++++ Source information

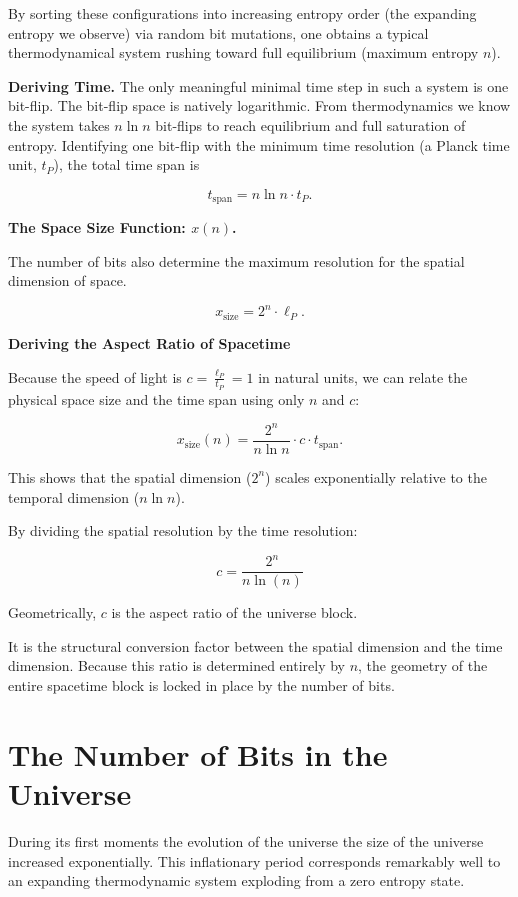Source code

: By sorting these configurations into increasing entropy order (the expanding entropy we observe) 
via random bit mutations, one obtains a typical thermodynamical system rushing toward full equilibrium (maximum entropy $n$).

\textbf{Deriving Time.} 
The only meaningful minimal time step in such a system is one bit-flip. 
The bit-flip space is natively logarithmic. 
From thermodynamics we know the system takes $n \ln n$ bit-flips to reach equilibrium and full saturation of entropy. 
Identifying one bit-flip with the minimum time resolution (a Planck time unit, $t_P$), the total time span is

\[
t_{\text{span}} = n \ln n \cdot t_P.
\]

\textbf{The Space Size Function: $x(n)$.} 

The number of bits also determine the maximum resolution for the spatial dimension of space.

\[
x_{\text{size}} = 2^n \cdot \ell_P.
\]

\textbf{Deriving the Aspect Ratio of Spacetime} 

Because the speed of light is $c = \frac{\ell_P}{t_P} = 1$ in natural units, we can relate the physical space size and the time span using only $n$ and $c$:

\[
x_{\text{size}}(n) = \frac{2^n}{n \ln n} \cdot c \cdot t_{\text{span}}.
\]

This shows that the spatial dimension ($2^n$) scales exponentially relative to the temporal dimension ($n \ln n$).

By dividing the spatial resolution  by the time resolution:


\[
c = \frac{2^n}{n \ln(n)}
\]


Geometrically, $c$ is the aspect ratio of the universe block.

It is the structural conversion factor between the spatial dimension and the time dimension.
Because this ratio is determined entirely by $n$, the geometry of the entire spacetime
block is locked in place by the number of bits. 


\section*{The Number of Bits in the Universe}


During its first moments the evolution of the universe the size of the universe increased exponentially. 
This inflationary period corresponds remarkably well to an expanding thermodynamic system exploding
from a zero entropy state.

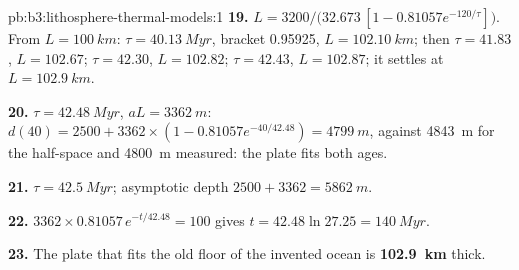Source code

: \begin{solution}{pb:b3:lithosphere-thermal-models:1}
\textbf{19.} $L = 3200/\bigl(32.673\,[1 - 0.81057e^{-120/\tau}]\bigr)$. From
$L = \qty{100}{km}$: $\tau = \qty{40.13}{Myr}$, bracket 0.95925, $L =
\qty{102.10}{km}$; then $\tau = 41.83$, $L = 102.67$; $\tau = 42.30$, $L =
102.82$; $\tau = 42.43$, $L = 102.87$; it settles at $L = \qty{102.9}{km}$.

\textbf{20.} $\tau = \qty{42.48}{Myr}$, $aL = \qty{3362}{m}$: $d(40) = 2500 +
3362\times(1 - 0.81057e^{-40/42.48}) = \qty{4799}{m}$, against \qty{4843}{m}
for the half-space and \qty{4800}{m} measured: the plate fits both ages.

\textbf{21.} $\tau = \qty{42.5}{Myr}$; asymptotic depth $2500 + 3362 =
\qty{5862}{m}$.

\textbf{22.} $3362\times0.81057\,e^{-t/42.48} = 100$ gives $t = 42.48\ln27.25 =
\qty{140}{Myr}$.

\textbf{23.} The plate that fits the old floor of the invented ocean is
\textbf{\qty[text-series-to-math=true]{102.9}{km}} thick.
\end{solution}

++++++++

> [Problem description]:
Output each entry verbatim; none of the pictures should be included.

> [Answer box]:
Source code

: By sorting these configurations into increasing entropy order (the expanding entropy we observe) 
via random bit mutations, one obtains a typical thermodynamical system rushing toward full equilibrium (maximum entropy $n$).

\textbf{Deriving Time.} 
The only meaningful minimal time step in such a system is one bit-flip. 
The bit-flip space is natively logarithmic. 
From thermodynamics we know the system takes $n \ln n$ bit-flips to reach equilibrium and full saturation of entropy. 
Identifying one bit-flip with the minimum time resolution (a Planck time unit, $t_P$), the total time span is

\[
t_{\text{span}} = n \ln n \cdot t_P.
\]

\textbf{The Space Size Function: $x(n)$.} 

The number of bits also determine the maximum resolution for the spatial dimension of space.

\[
x_{\text{size}} = 2^n \cdot \ell_P.
\]

\textbf{Deriving the Aspect Ratio of Spacetime} 

Because the speed of light is $c = \frac{\ell_P}{t_P} = 1$ in natural units, we can relate the physical space size and the time span using only $n$ and $c$:

\[
x_{\text{size}}(n) = \frac{2^n}{n \ln n} \cdot c \cdot t_{\text{span}}.
\]

This shows that the spatial dimension ($2^n$) scales exponentially relative to the temporal dimension ($n \ln n$).

By dividing the spatial resolution  by the time resolution:


\[
c = \frac{2^n}{n \ln(n)}
\]


Geometrically, $c$ is the aspect ratio of the universe block.

It is the structural conversion factor between the spatial dimension and the time dimension.
Because this ratio is determined entirely by $n$, the geometry of the entire spacetime
block is locked in place by the number of bits. 


\section*{The Number of Bits in the Universe}


During its first moments the evolution of the universe the size of the universe increased exponentially. 
This inflationary period corresponds remarkably well to an expanding thermodynamic system exploding
from a zero entropy state.

Source code

: \begin{solution}{pb:b3:lithosphere-thermal-models:1}
\textbf{19.} $L = 3200/\bigl(32.673\,[1 - 0.81057e^{-120/\tau}]\bigr)$. From
$L = \qty{100}{km}$: $\tau = \qty{40.13}{Myr}$, bracket 0.95925, $L =
\qty{102.10}{km}$; then $\tau = 41.83$, $L = 102.67$; $\tau = 42.30$, $L =
102.82$; $\tau = 42.43$, $L = 102.87$; it settles at $L = \qty{102.9}{km}$.

\textbf{20.} $\tau = \qty{42.48}{Myr}$, $aL = \qty{3362}{m}$: $d(40) = 2500 +
3362\times(1 - 0.81057e^{-40/42.48}) = \qty{4799}{m}$, against \qty{4843}{m}
for the half-space and \qty{4800}{m} measured: the plate fits both ages.

\textbf{21.} $\tau = \qty{42.5}{Myr}$; asymptotic depth $2500 + 3362 =
\qty{5862}{m}$.

\textbf{22.} $3362\times0.81057\,e^{-t/42.48} = 100$ gives $t = 42.48\ln27.25 =
\qty{140}{Myr}$.

\textbf{23.} The plate that fits the old floor of the invented ocean is
\textbf{\qty[text-series-to-math=true]{102.9}{km}} thick.
\end{solution}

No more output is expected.